We have a curious relationship to privacy: we will say we value it, but our behavior suggests otherwise. We seem all too willing to sacrifice data in exchange for the wondrous conveniences of technology—even for menial benefits, too, like sharing on social media.
Privacy advocates are horrified by this state of affairs. There are several reasons we might be less concerned—and place our concern elsewhere. For one thing, privacy is a young institution, and has ever been threatened. For much of its brief history, privacy was the province of the rich. Only in the mid-twentieth century was privacy widely enjoyed, for example, in middle class suburbia; no sooner had we achieved the apex of privacy than the digital age was upon us, and it was routed again.

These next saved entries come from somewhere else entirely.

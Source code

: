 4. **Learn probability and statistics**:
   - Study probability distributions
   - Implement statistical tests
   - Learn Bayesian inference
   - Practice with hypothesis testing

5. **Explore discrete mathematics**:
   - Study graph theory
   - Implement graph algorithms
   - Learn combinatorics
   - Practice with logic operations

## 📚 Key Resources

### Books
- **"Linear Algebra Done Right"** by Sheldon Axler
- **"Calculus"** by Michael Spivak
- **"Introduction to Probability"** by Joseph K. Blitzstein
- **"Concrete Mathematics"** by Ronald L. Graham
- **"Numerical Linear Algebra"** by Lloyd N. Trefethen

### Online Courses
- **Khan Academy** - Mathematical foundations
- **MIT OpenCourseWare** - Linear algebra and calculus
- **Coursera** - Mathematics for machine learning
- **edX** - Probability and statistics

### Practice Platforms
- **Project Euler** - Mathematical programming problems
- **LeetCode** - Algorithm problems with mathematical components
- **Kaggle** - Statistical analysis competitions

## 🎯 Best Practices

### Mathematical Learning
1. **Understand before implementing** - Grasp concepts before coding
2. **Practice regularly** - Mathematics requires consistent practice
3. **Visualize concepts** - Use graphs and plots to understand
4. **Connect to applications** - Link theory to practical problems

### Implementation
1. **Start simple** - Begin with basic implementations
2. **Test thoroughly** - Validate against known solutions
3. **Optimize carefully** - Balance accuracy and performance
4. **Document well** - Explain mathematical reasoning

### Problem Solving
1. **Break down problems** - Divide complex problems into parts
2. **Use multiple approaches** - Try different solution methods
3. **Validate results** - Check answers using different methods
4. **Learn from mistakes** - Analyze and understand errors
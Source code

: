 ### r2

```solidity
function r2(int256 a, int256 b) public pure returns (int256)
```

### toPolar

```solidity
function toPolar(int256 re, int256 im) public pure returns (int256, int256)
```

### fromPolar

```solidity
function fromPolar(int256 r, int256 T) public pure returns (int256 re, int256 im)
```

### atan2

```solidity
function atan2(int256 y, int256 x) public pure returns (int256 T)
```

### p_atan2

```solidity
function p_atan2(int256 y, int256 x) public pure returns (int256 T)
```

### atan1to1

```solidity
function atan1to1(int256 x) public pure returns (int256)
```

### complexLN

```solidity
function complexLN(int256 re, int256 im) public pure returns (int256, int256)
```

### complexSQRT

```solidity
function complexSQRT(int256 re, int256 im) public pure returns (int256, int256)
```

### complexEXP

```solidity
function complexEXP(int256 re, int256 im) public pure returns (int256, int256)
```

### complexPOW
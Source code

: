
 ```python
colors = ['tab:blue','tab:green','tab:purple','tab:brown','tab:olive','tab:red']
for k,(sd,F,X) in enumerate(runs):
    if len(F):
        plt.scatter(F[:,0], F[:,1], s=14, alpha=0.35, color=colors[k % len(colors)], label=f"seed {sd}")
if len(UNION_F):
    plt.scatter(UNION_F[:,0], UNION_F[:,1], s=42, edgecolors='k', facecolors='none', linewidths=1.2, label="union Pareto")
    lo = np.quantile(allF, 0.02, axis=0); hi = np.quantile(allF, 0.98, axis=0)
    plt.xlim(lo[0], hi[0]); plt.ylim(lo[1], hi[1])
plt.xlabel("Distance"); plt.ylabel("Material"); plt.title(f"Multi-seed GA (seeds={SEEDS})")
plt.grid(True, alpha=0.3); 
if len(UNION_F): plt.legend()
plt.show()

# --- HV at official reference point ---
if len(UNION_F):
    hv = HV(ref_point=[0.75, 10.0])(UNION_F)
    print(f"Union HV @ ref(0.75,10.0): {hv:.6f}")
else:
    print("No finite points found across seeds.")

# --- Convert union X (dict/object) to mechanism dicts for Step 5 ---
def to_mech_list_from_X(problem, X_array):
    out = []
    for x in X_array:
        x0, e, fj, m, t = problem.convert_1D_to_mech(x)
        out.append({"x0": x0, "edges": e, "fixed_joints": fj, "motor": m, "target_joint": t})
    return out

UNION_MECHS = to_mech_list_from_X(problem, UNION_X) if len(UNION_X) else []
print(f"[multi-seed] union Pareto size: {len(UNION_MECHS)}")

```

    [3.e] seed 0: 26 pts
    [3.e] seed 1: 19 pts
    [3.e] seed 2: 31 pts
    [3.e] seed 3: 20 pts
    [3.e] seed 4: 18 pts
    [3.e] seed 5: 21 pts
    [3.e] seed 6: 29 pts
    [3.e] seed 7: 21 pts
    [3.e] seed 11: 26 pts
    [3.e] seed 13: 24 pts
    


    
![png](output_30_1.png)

A closer inspection, furthermore, reveals that privacy is an incoherent notion. Louis Brandeis provided a seminal legal definition when he said privacy is the ‘right to be left alone.’ But what exactly does it mean to be ‘left alone’? When am I ‘left alone’?—and can I be sure? Who ensures that I am ‘left alone’? Isn’t that principally up to me, whether I am resistant to intrusion or interference? In short, privacy is a moving target, impossible to pin down. How can we then defend it with any certainty?
Luckily, privacy is not so essential to democracy and freedom as its defenders think. Civil libertarians claim privacy is critical for developing autonomous, independent minded citizens. It creates that crucial space for free speech and thought, upon which expansions of liberty rely. And yet: civil rights activists never enjoyed any privacy in which to work out their controversial ideas and make plans. They succeeded, rather, thanks to cooperation, coordination of powers, and effective organizing—in the public sphere. The experience was the same for gay rights activists and labor activists, who never had the luxury of privacy, but delivered the most consequential civil rights gains of the past century nonetheless.
The health of the public—not the private—realm is essential to democracy, though it is equally endangered in the digital age today. If we would hope to defend civil liberty, we must learn how to make the public sphere vibrant again, and the internet is a poor substitute. Luckily, evidence abounds that we are hungry to inhabit public spaces again, where we can physically mingle, encounter difference, build resilient connections, and reap the fruits of community life.